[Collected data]
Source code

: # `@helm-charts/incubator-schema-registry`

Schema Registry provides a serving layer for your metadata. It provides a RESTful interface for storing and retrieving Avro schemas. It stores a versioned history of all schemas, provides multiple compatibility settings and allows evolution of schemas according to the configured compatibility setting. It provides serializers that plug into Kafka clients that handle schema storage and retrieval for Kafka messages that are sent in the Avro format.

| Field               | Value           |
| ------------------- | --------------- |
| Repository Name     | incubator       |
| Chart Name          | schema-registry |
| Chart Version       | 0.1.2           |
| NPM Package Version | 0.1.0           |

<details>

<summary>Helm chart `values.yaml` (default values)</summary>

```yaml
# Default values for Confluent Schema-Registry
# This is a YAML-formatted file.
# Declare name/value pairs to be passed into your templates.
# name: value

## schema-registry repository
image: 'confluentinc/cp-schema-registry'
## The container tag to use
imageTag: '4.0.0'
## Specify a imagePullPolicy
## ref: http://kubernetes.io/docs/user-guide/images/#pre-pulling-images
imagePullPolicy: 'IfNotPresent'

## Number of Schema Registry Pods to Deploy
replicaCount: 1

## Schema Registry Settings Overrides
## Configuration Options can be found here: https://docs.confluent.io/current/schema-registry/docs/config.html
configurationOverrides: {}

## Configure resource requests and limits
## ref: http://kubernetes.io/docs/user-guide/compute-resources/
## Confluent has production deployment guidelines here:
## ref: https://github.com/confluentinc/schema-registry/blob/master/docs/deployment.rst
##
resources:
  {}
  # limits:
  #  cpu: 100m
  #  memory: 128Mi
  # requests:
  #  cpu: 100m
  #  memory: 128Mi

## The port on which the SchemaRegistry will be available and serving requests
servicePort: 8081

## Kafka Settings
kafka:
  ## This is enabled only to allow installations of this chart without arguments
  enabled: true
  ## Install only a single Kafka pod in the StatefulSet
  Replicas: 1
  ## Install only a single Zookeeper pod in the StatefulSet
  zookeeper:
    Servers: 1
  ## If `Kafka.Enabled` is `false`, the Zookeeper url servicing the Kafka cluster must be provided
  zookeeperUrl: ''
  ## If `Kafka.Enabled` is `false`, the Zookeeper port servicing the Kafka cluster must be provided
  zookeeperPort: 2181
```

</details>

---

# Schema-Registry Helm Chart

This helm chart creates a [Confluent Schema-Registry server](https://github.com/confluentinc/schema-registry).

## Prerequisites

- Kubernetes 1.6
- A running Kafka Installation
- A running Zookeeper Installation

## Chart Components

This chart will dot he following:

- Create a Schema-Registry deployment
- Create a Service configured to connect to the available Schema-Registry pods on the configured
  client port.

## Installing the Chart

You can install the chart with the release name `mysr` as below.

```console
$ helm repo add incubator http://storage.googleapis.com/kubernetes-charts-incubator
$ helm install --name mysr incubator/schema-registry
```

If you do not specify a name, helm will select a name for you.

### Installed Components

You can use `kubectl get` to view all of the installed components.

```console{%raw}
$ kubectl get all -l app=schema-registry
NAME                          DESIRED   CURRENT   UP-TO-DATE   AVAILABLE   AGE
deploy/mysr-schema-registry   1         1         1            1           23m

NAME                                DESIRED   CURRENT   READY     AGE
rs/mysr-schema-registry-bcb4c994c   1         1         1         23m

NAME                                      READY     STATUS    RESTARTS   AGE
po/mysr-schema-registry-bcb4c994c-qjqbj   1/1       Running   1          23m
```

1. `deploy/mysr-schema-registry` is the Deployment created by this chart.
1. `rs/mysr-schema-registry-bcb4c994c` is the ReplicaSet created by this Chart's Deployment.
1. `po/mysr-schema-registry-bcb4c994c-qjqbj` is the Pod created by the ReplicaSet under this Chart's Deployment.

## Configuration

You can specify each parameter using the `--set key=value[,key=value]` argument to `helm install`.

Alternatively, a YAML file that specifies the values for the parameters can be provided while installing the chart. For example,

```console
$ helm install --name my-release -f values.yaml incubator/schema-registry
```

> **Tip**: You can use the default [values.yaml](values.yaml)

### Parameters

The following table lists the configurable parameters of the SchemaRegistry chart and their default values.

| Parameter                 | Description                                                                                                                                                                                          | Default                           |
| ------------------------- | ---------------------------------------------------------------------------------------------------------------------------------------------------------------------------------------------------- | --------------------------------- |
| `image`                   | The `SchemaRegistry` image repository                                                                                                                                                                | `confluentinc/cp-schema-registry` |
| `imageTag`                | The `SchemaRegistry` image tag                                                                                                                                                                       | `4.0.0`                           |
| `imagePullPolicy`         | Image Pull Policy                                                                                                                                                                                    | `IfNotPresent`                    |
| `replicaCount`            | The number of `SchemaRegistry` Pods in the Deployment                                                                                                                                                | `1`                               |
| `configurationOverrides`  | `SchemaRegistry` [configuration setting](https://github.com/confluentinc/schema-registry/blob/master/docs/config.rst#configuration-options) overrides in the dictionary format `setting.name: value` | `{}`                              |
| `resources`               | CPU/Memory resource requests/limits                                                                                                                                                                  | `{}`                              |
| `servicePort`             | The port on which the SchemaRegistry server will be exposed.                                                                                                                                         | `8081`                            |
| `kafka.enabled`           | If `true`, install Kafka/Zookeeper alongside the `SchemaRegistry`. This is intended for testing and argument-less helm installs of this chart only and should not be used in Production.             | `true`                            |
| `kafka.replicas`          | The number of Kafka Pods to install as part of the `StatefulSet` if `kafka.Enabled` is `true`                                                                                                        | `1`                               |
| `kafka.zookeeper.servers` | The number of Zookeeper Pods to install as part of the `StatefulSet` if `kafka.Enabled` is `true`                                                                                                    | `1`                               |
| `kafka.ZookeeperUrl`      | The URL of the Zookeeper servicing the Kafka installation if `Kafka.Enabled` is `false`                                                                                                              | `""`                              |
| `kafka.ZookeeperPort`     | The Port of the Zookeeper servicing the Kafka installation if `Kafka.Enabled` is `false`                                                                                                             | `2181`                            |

| TRY IT |
The response should be an exact copy of all the records above.

| WORKED SOLUTION |
Source code

: # `@helm-charts/incubator-schema-registry`

Schema Registry provides a serving layer for your metadata. It provides a RESTful interface for storing and retrieving Avro schemas. It stores a versioned history of all schemas, provides multiple compatibility settings and allows evolution of schemas according to the configured compatibility setting. It provides serializers that plug into Kafka clients that handle schema storage and retrieval for Kafka messages that are sent in the Avro format.

| Field               | Value           |
| ------------------- | --------------- |
| Repository Name     | incubator       |
| Chart Name          | schema-registry |
| Chart Version       | 0.1.2           |
| NPM Package Version | 0.1.0           |

<details>

<summary>Helm chart `values.yaml` (default values)</summary>

```yaml
# Default values for Confluent Schema-Registry
# This is a YAML-formatted file.
# Declare name/value pairs to be passed into your templates.
# name: value

## schema-registry repository
image: 'confluentinc/cp-schema-registry'
## The container tag to use
imageTag: '4.0.0'
## Specify a imagePullPolicy
## ref: http://kubernetes.io/docs/user-guide/images/#pre-pulling-images
imagePullPolicy: 'IfNotPresent'

## Number of Schema Registry Pods to Deploy
replicaCount: 1

## Schema Registry Settings Overrides
## Configuration Options can be found here: https://docs.confluent.io/current/schema-registry/docs/config.html
configurationOverrides: {}

## Configure resource requests and limits
## ref: http://kubernetes.io/docs/user-guide/compute-resources/
## Confluent has production deployment guidelines here:
## ref: https://github.com/confluentinc/schema-registry/blob/master/docs/deployment.rst
##
resources:
  {}
  # limits:
  #  cpu: 100m
  #  memory: 128Mi
  # requests:
  #  cpu: 100m
  #  memory: 128Mi

## The port on which the SchemaRegistry will be available and serving requests
servicePort: 8081

## Kafka Settings
kafka:
  ## This is enabled only to allow installations of this chart without arguments
  enabled: true
  ## Install only a single Kafka pod in the StatefulSet
  Replicas: 1
  ## Install only a single Zookeeper pod in the StatefulSet
  zookeeper:
    Servers: 1
  ## If `Kafka.Enabled` is `false`, the Zookeeper url servicing the Kafka cluster must be provided
  zookeeperUrl: ''
  ## If `Kafka.Enabled` is `false`, the Zookeeper port servicing the Kafka cluster must be provided
  zookeeperPort: 2181
```

</details>

---

# Schema-Registry Helm Chart

This helm chart creates a [Confluent Schema-Registry server](https://github.com/confluentinc/schema-registry).

## Prerequisites

- Kubernetes 1.6
- A running Kafka Installation
- A running Zookeeper Installation

## Chart Components

This chart will dot he following:

- Create a Schema-Registry deployment
- Create a Service configured to connect to the available Schema-Registry pods on the configured
  client port.

## Installing the Chart

You can install the chart with the release name `mysr` as below.

```console
$ helm repo add incubator http://storage.googleapis.com/kubernetes-charts-incubator
$ helm install --name mysr incubator/schema-registry
```

If you do not specify a name, helm will select a name for you.

### Installed Components

You can use `kubectl get` to view all of the installed components.

```console{%raw}
$ kubectl get all -l app=schema-registry
NAME                          DESIRED   CURRENT   UP-TO-DATE   AVAILABLE   AGE
deploy/mysr-schema-registry   1         1         1            1           23m

NAME                                DESIRED   CURRENT   READY     AGE
rs/mysr-schema-registry-bcb4c994c   1         1         1         23m

NAME                                      READY     STATUS    RESTARTS   AGE
po/mysr-schema-registry-bcb4c994c-qjqbj   1/1       Running   1          23m
```

1. `deploy/mysr-schema-registry` is the Deployment created by this chart.
1. `rs/mysr-schema-registry-bcb4c994c` is the ReplicaSet created by this Chart's Deployment.
1. `po/mysr-schema-registry-bcb4c994c-qjqbj` is the Pod created by the ReplicaSet under this Chart's Deployment.

## Configuration

You can specify each parameter using the `--set key=value[,key=value]` argument to `helm install`.

Alternatively, a YAML file that specifies the values for the parameters can be provided while installing the chart. For example,

```console
$ helm install --name my-release -f values.yaml incubator/schema-registry
```

> **Tip**: You can use the default [values.yaml](values.yaml)

### Parameters

The following table lists the configurable parameters of the SchemaRegistry chart and their default values.

| Parameter                 | Description                                                                                                                                                                                          | Default                           |
| ------------------------- | ---------------------------------------------------------------------------------------------------------------------------------------------------------------------------------------------------- | --------------------------------- |
| `image`                   | The `SchemaRegistry` image repository                                                                                                                                                                | `confluentinc/cp-schema-registry` |
| `imageTag`                | The `SchemaRegistry` image tag                                                                                                                                                                       | `4.0.0`                           |
| `imagePullPolicy`         | Image Pull Policy                                                                                                                                                                                    | `IfNotPresent`                    |
| `replicaCount`            | The number of `SchemaRegistry` Pods in the Deployment                                                                                                                                                | `1`                               |
| `configurationOverrides`  | `SchemaRegistry` [configuration setting](https://github.com/confluentinc/schema-registry/blob/master/docs/config.rst#configuration-options) overrides in the dictionary format `setting.name: value` | `{}`                              |
| `resources`               | CPU/Memory resource requests/limits                                                                                                                                                                  | `{}`                              |
| `servicePort`             | The port on which the SchemaRegistry server will be exposed.                                                                                                                                         | `8081`                            |
| `kafka.enabled`           | If `true`, install Kafka/Zookeeper alongside the `SchemaRegistry`. This is intended for testing and argument-less helm installs of this chart only and should not be used in Production.             | `true`                            |
| `kafka.replicas`          | The number of Kafka Pods to install as part of the `StatefulSet` if `kafka.Enabled` is `true`                                                                                                        | `1`                               |
| `kafka.zookeeper.servers` | The number of Zookeeper Pods to install as part of the `StatefulSet` if `kafka.Enabled` is `true`                                                                                                    | `1`                               |
| `kafka.ZookeeperUrl`      | The URL of the Zookeeper servicing the Kafka installation if `Kafka.Enabled` is `false`                                                                                                              | `""`                              |
| `kafka.ZookeeperPort`     | The Port of the Zookeeper servicing the Kafka installation if `Kafka.Enabled` is `false`                                                                                                             | `2181`                            |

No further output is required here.